You know the things aobut conscience and depression is that people imagine it as "fighting something" - in this story's case, it's her "The me who is trying to please my parents" values/personality, but for me it's just "Logic which should be obeyed for a happy life" which isn't really a personality itself but I have a tendancy to not obey that logic. Even if it's something like "Go to the shops today and get some ice cream as a luxury this holiday" my real personality as a result of past life experiences (esp. social) would be "Don't want to go"
So that would mean I wouldn't be myself if I disobeyed my personal values. I've been trying this by starting off with VoIP and training to become a Pilot, but I've had to postpone my pilot training because lack of motivation and piloting does not mix together as safety would be compromised.

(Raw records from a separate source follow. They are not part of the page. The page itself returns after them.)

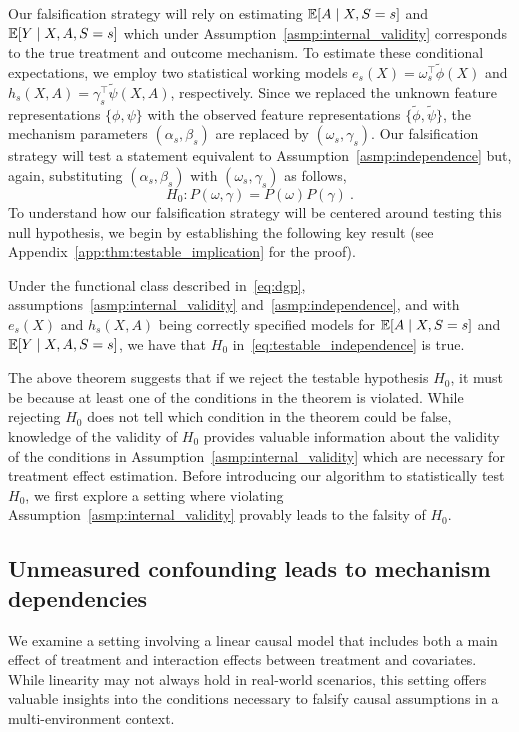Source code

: \documentclass{article}
\begin{document}
Our falsification strategy will rely on estimating $\mathbb{E}[A \mid X, S=s]$ and $\mathbb{E}[Y \mid X, A, S=s]$ which under Assumption~\ref*{asmp:internal_validity} corresponds to the true treatment and outcome mechanism. To estimate these conditional expectations, we employ two statistical working models $e_s(X) = \omega_s^\top \widetilde{\phi}(X)$ and $h_s(X, A) = \gamma_s^\top \widetilde{\psi}(X, A)$, respectively. Since we replaced the unknown feature representations $\{\phi, \psi\}$ with the observed feature representations $\{\widetilde\phi, \widetilde\psi\}$, the mechanism parameters $(\alpha_s, \beta_s)$ are replaced by $(\omega_s, \gamma_s)$. Our falsification strategy will test a statement equivalent to Assumption~\ref*{asmp:independence} but, again, substituting $(\alpha_s, \beta_s)$ with $(\omega_s, \gamma_s)$ as follows,
\begin{equation} \label{eq:testable_independence}
    H_0 : P(\omega
,\gamma)=P(\omega)P(\gamma)~.
\end{equation}
To understand how our falsification strategy will be centered around testing this null hypothesis, we begin by establishing the following key result (see Appendix~\ref{app:thm:testable_implication} for the proof).

\begin{theorem}\label{thm:testable_implication} 
    Under the functional class described in~\eqref{eq:dgp}, assumptions~\ref*{asmp:internal_validity} and~\ref*{asmp:independence}, and with $e_s(X)$ and $h_{s}(X,A)$ being correctly specified models for $\mathbb{E}[A\mid X, S=s]$ and $\mathbb{E}[Y\mid X, A, S=s]$, we have that $H_0$ in~\eqref{eq:testable_independence} is true.
\end{theorem}
The above theorem suggests that if we reject the testable hypothesis $H_0$, it must be because at least one of the conditions in the theorem is violated. While rejecting $H_0$ does not tell which condition in the theorem could be false, knowledge of the validity of $H_0$ provides valuable information about the validity of the conditions in Assumption~\ref*{asmp:internal_validity} which are necessary for treatment effect estimation. Before introducing our algorithm to statistically test $H_0$, we first explore a setting where violating Assumption~\ref*{asmp:internal_validity} provably leads to the falsity of $H_0$.

\subsection{Unmeasured confounding leads to mechanism dependencies}
\label{sec:linear_case}
We examine a setting involving a linear causal model that includes both a main effect of treatment and interaction effects between treatment and covariates. While linearity may not always hold in real-world scenarios, this setting offers valuable insights into the conditions necessary to falsify causal assumptions in a multi-environment context. 
\end{document}

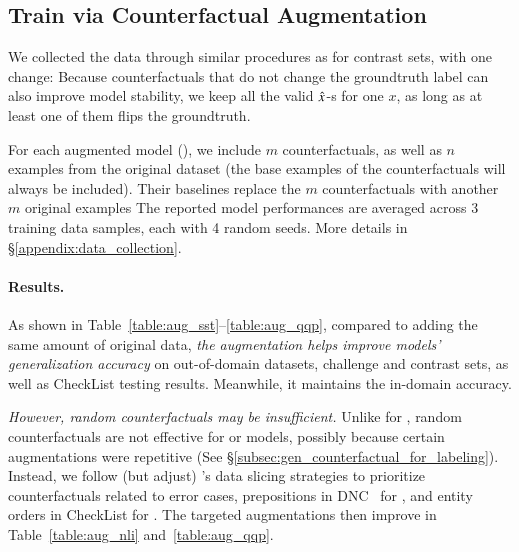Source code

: \subsection{Train via Counterfactual Augmentation}
\label{subsec:augmentation}
We collected the data through similar procedures as for contrast sets, with one change:
Because counterfactuals that do not change the groundtruth label can also improve model stability, we keep all the valid $\hat{x}$-s for one $x$, as long as at least one of them flips the groundtruth.

For each augmented model (\maug), we include $m$ counterfactuals, as well as $n$ examples from the original dataset (the base examples of the counterfactuals will always be included).
Their baselines \mcomp replace the $m$ counterfactuals with another $m$ original examples
The reported model performances are averaged across 3 training data samples, each with 4 random seeds. More details in \S\ref{appendix:data_collection}.

\paragraph{Results.}
As shown in Table~\ref{table:aug_sst}--\ref{table:aug_qqp}, compared to adding the same amount of original data, \emph{the augmentation helps improve models' generalization accuracy} on out-of-domain datasets, challenge and contrast sets, as well as CheckList testing results.
Meanwhile, it maintains the in-domain accuracy.

\TableAugQQP


\emph{However, random counterfactuals may be insufficient.}
Unlike for \sst, random counterfactuals are not effective for \nli or \qqp models, possibly because certain augmentations were repetitive (See \S\ref{subsec:gen_counterfactual_for_labeling}).
Instead, we follow (but adjust) \citet{chen2019slice}'s data slicing strategies to prioritize counterfactuals related to error cases, \eg prepositions in DNC~\cite{kim2019probing} for \nli, and entity orders in CheckList for \qqp.
The targeted augmentations then improve \maug in Table~\ref{table:aug_nli} and~\ref{table:aug_qqp}.

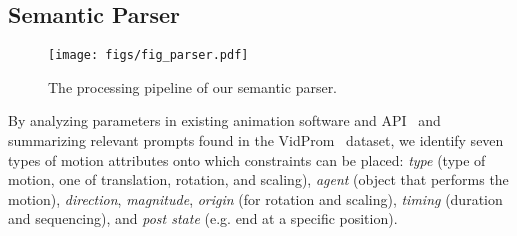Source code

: \subsection{Semantic Parser}
\begin{figure*}[t]
    \centering
    \texttt{[image: figs/fig\_parser.pdf]}
    \caption{
        The processing pipeline of our semantic parser. 
    }
    \label{fig:parser}
\end{figure*}
    


By analyzing parameters in existing animation software and
API~\cite{TODO} and summarizing relevant prompts found in the
VidProm~\cite{wang2024vidprom} dataset, we identify seven types of
motion attributes onto which constraints can be placed: \textit{type}
(type of motion, one of translation, rotation, and scaling),
\textit{agent} (object that performs the motion), \textit{direction},
\textit{magnitude}, \textit{origin} (for rotation and scaling),
\textit{timing} (duration and sequencing), and \textit{post state}
(e.g. end at a specific position).

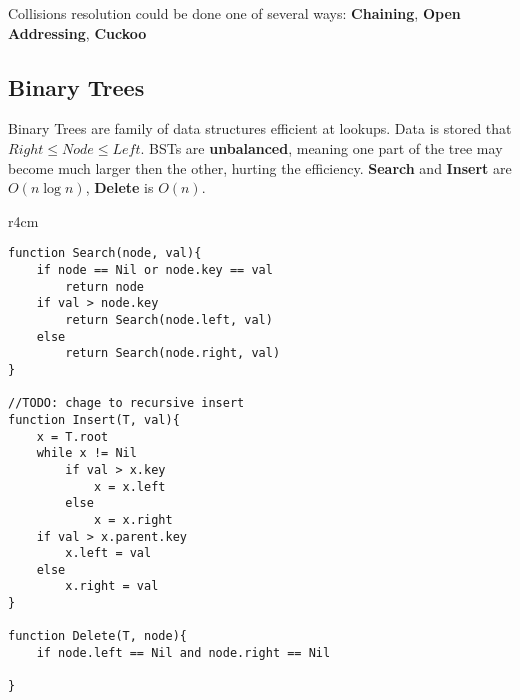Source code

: \documentclass{article}
\begin{document}
Collisions resolution could be done one of several ways: {\bf Chaining}, {\bf Open Addressing}, {\bf Cuckoo}






\subsection{Binary Trees}
Binary Trees are family of data structures efficient at lookups. Data is stored that $Right \leq Node \leq Left$. BSTs are {\bf unbalanced}, meaning one part of the tree may become much larger then the other, hurting the efficiency. {\bf Search} and {\bf Insert} are $O(n \log n)$, {\bf Delete} is $O(n)$.

\begin{wrapfigure}{r}{4cm}
\end{wrapfigure}

\begin{lstlisting}[style=pseudo]
function Search(node, val){
	if node == Nil or node.key == val
		return node
	if val > node.key
		return Search(node.left, val)
	else
		return Search(node.right, val)
}

//TODO: chage to recursive insert
function Insert(T, val){
	x = T.root
	while x != Nil
		if val > x.key
			x = x.left
		else
			x = x.right
	if val > x.parent.key
		x.left = val
	else
		x.right = val
}

function Delete(T, node){
	if node.left == Nil and node.right == Nil

}
\end{lstlisting}

\end{document}
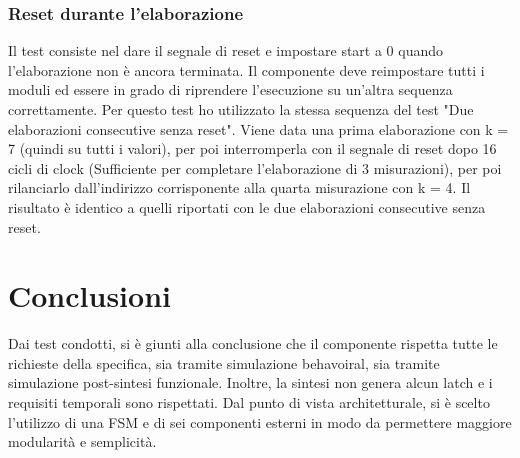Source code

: \documentclass[12pt,a4paper]{scrartcl}
\begin{document}
     \subsubsection{Reset durante l'elaborazione}
     Il test consiste nel dare il segnale di reset e impostare start a 0 quando l'elaborazione non è ancora terminata. Il componente deve reimpostare tutti i moduli ed essere in grado di riprendere l'esecuzione su un'altra sequenza correttamente.
     \newline Per questo test ho utilizzato la stessa sequenza del test "Due elaborazioni consecutive senza reset". Viene data una prima elaborazione con k = 7 (quindi su tutti i valori), per poi interromperla con il segnale di reset dopo 16 cicli di clock (Sufficiente per completare l'elaborazione di 3 misurazioni), per poi rilanciarlo dall'indirizzo corrisponente alla quarta misurazione con k = 4. Il risultato è identico a quelli riportati con le due elaborazioni consecutive senza reset. 
\section{Conclusioni}
Dai test condotti, si è giunti alla conclusione che il componente rispetta tutte le richieste della specifica, sia tramite simulazione behavoiral, sia tramite simulazione post-sintesi funzionale. Inoltre, la sintesi non genera alcun latch e i requisiti temporali sono rispettati.
\newline Dal punto di vista architetturale, si è scelto l'utilizzo di una FSM e di sei componenti esterni in modo da permettere maggiore modularità e semplicità.
\newline 
\end{document}
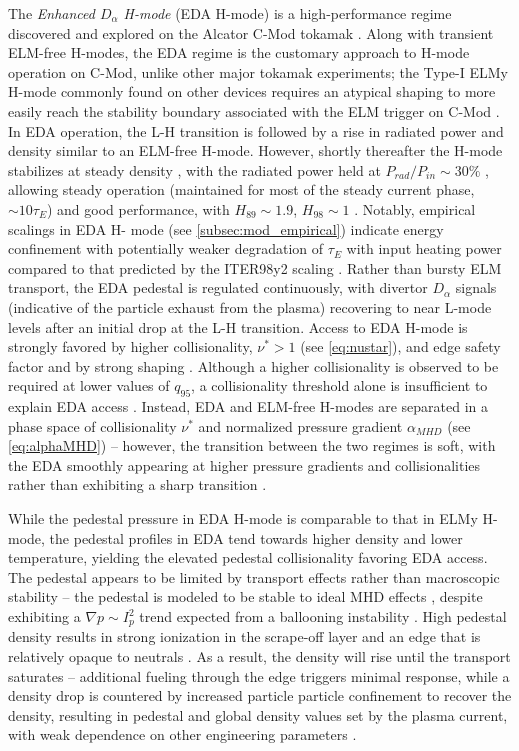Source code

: The \emph{Enhanced $D_\alpha$ H-mode} (EDA H-mode) is a high-performance regime discovered and explored on the Alcator C-Mod tokamak \cite{Greenwald1999,Hubbard2001,Hughes2005}.  Along with transient ELM-free H-modes, the EDA regime is the customary approach to H-mode operation on C-Mod, unlike other major tokamak experiments; the Type-I ELMy H-mode commonly found on other devices requires an atypical shaping to more easily reach the stability boundary associated with the ELM trigger on C-Mod \cite{Hughes2013}.  In EDA operation, the L-H transition is followed by a rise in radiated power and density similar to an ELM-free H-mode.  However, shortly thereafter the H-mode stabilizes at steady density \cite{Greenwald1999}, with the radiated power held at $P_{rad}/P_{in} \sim 30\%$ \cite{Hubbard1998}, allowing steady operation (maintained for most of the steady current phase, $\sim 10\tau_E$) and good performance, with $H_{89} \sim 1.9$, $H_{98} \sim 1$ \cite{Hubbard2001}.  Notably, empirical scalings in EDA H-
mode (see \cref{subsec:mod_empirical}) indicate energy confinement with potentially weaker degradation of $\tau_E$ with input heating power compared to that predicted by the ITER98y2 scaling \cite{Hughes2002,Hughes2005,Hughes2006}.  Rather than bursty ELM transport, the EDA pedestal is regulated continuously, with divertor $D_\alpha$ signals (indicative of the particle exhaust from the plasma) recovering to near L-mode levels after an initial drop at the L-H transition.  Access to EDA H-mode is strongly favored by higher collisionality, $\nu^* > 1$ (see \cref{eq:nustar}), and edge safety factor \cite{Hughes2002,Mossessian2002} and by strong shaping \cite{Mossessian2002}.  Although a higher collisionality is observed to be required at lower values of $q_{95}$, a collisionality threshold alone is insufficient to explain EDA access \cite{Hughes2002}.  Instead, EDA and ELM-free H-modes are separated in a phase space of collisionality $\nu^*$ and normalized pressure gradient $\alpha_{MHD}$ (see \cref{eq:alphaMHD})
 -- however, the transition between the two regimes is soft, with the EDA smoothly appearing at higher pressure gradients and collisionalities rather than exhibiting a sharp transition \cite{Hughes2007a}.

While the pedestal pressure in EDA H-mode is comparable to that in ELMy H-mode, the pedestal profiles in EDA tend towards higher density and lower temperature, yielding the elevated pedestal collisionality favoring EDA access.  The pedestal appears to be limited by transport effects rather than macroscopic stability -- the pedestal is modeled to be stable to ideal MHD effects \cite{Mossessian2002,Hughes2013}, despite exhibiting a $\nabla p \sim I_p^2$ trend expected from a ballooning instability \cite{Hughes2006}.  High pedestal density results in strong ionization in the scrape-off layer and an edge that is relatively opaque to neutrals \cite{Hubbard2007,Greenwald2007}.  As a result, the density will rise until the transport saturates -- additional fueling through the edge triggers minimal response, while a density drop is countered by increased particle particle confinement to recover the density, resulting in pedestal and global density values set by the plasma current, with weak dependence on other 
engineering parameters \cite{Hughes2007}.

I have seen self-improvement but the effort to result ratio doesn't feel like it's worth it and I pooped out recently, somehow going from 78 kg at the start of this year to currently 51 kg. I just can't be bothered with life anymore.
However the things motivating me with life other than my logics are manga like this and videogames. Without computers I would still see myself as being depressed at my lack of co-ordination and mental defficiencies (e.g. Autistic tendancies, small memory size, double-translation of intepretating language etc.).